As neural network technologies become more advanced, there is increasing interest in using them for investing and trading strategies. However, quality resources on this topic can be difficult to find, especially free ones. This article provides tips on where to look on platforms like GitHub and Reddit to find free neural network investing strategies, code, and discussion.

Search GitHub for neural network trading algorithm repositories
GitHub hosts millions of open source projects, many of which relate to using neural networks and machine learning for finance and investing. Some key things to look for:
– Repositories specifically focused on neural network trading strategies and algorithms. The readme files and documentation may provide details on the approaches used.
– Notebooks providing walkthroughs and examples of implementing neural network models for tasks like stock price prediction.
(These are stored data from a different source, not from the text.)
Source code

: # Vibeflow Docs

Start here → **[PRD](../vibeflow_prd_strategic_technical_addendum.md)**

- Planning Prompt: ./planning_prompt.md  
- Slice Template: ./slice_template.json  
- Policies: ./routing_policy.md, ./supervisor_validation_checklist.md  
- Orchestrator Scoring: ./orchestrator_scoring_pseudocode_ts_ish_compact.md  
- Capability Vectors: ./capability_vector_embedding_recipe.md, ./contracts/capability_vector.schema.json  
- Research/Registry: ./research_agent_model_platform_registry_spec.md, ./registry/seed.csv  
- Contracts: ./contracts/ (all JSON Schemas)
These show the code in action.
– Libraries and frameworks for building neural network trading systems. These provide reusable components you can build on top of.
– Forking repositories allows you to use others’ code as a starting point for your own experiments. Remember to adhere to license terms.
Use GitHub’s search features to find repositories based on keywords like “neural networks”, “trading”, “finance”, “algorithms”, “quantitative”, etc. Sort by stars/forks to surface popular projects.
Join the algotrading and machine learning subreddits
Reddit hosts vibrant communities discussing quantitative and algorithmic trading strategies. Two useful ones are:
– r/algotrading – General discussion around developing and executing trading strategies and systems. Members share ideas, code, and lessons learned. Lots of interest around machine learning and neural network approaches.
– r/MachineLearning – Broader machine learning subreddit with some discussion around applications in finance. Useful for finding general advice on building and evaluating neural network models.
As a newcomer, read subreddit wikis, top posts, and FAQs to get an overview. Then search historical posts on key topics like “neural networks”, “deep learning”, “trading”, etc. Comment, ask questions, and join the discussion around promising strategies.
Check papers and datasets on ArXiv and Kaggle
In addition to code and discussion forums like GitHub and Reddit, two other useful sources for machine learning and neural network trading research are:
– ArXiv – Massive collection of academic papers including lots of finance and investing focused machine learning research. Can filter by categories like q-fin (quantitative finance), stat, cs, etc.
– Kaggle – Hosts machine learning competitions and datasets. Some challenges provide market data to develop models for tasks like price prediction. Useful for model inspiration and real-world data.
Reviewing papers explains the latest experimental neural network trading approaches being researched. And datasets provide the raw materials to build your own models.
GitHub, Reddit, ArXiv, and Kaggle provide abundant public resources to learn about using neural networks for investing and trading for free. The code repositories, forums, papers, and data available can inspire novel strategies or provide building blocks to implement your own ideas.